→ **Data for processing**:

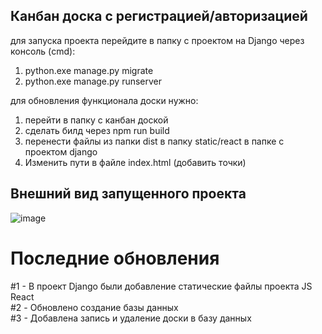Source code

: ## Канбан доска с регистрацией/авторизацией ##

для запуска проекта перейдите в папку с проектом на Django через консоль (cmd):
1. python.exe manage.py migrate
2. python.exe manage.py runserver

для обновления функционала доски нужно:
1. перейти в папку с канбан доской
2. сделать билд через npm run build
3. перенести файлы из папки dist в папку static/react в папке с проектом django
4. Изменить пути в файле index.html (добавить точки)


## Внешний вид запущенного проекта ##

![image](https://github.com/sinedfq/kanbandesk/assets/99001435/86a88fb9-c547-40d2-a2b7-6aaf1468e0b3)


# Последние обновления #

#1 - В проект Django были добавление статические файлы проекта JS React <br>
#2 - Обновлено создание базы данных <br>
#3 - Добавлена запись и удаление доски в базу данных <br>
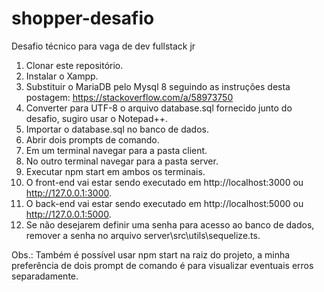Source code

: # shopper-desafio
Desafio técnico para vaga de dev fullstack jr

1) Clonar este repositório.
2) Instalar o Xampp.
3) Substituir o MariaDB pelo Mysql 8 seguindo as instruções desta postagem: https://stackoverflow.com/a/58973750
4) Converter para UTF-8 o arquivo database.sql fornecido junto do desafio, sugiro usar o Notepad++.
5) Importar o database.sql no banco de dados.
6) Abrir dois prompts de comando.
7) Em um terminal navegar para a pasta client.
8) No outro terminal navegar para a pasta server.
9) Executar npm start em ambos os terminais.
10) O front-end vai estar sendo executado em http://localhost:3000 ou http://127.0.0.1:3000.
11) O back-end vai estar sendo executado em http://localhost:5000 ou http://127.0.0.1:5000.
12) Se não desejarem definir uma senha para acesso ao banco de dados, remover a senha no arquivo server\src\utils\sequelize.ts.

Obs.: Também é possível usar npm start na raiz do projeto, a minha preferência de dois prompt de comando é para visualizar eventuais erros separadamente.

→ **Work required**: Look above for the line containing "1. python.exe manage.py migrate" and the line containing "11) O back-end", then reproduce both and everything between them exactly, pictures omitted.

→ **Answer box**:
1. python.exe manage.py migrate
2. python.exe manage.py runserver

для обновления функционала доски нужно:
1. перейти в папку с канбан доской
2. сделать билд через npm run build
3. перенести файлы из папки dist в папку static/react в папке с проектом django
4. Изменить пути в файле index.html (добавить точки)


## Внешний вид запущенного проекта ##

![image](https://github.com/sinedfq/kanbandesk/assets/99001435/86a88fb9-c547-40d2-a2b7-6aaf1468e0b3)


# Последние обновления #

#1 - В проект Django были добавление статические файлы проекта JS React <br>
#2 - Обновлено создание базы данных <br>
#3 - Добавлена запись и удаление доски в базу данных <br>
Source code

: # shopper-desafio
Desafio técnico para vaga de dev fullstack jr

1) Clonar este repositório.
2) Instalar o Xampp.
3) Substituir o MariaDB pelo Mysql 8 seguindo as instruções desta postagem: https://stackoverflow.com/a/58973750
4) Converter para UTF-8 o arquivo database.sql fornecido junto do desafio, sugiro usar o Notepad++.
5) Importar o database.sql no banco de dados.
6) Abrir dois prompts de comando.
7) Em um terminal navegar para a pasta client.
8) No outro terminal navegar para a pasta server.
9) Executar npm start em ambos os terminais.
10) O front-end vai estar sendo executado em http://localhost:3000 ou http://127.0.0.1:3000.
11) O back-end vai estar sendo executado em http://localhost:5000 ou http://127.0.0.1:5000.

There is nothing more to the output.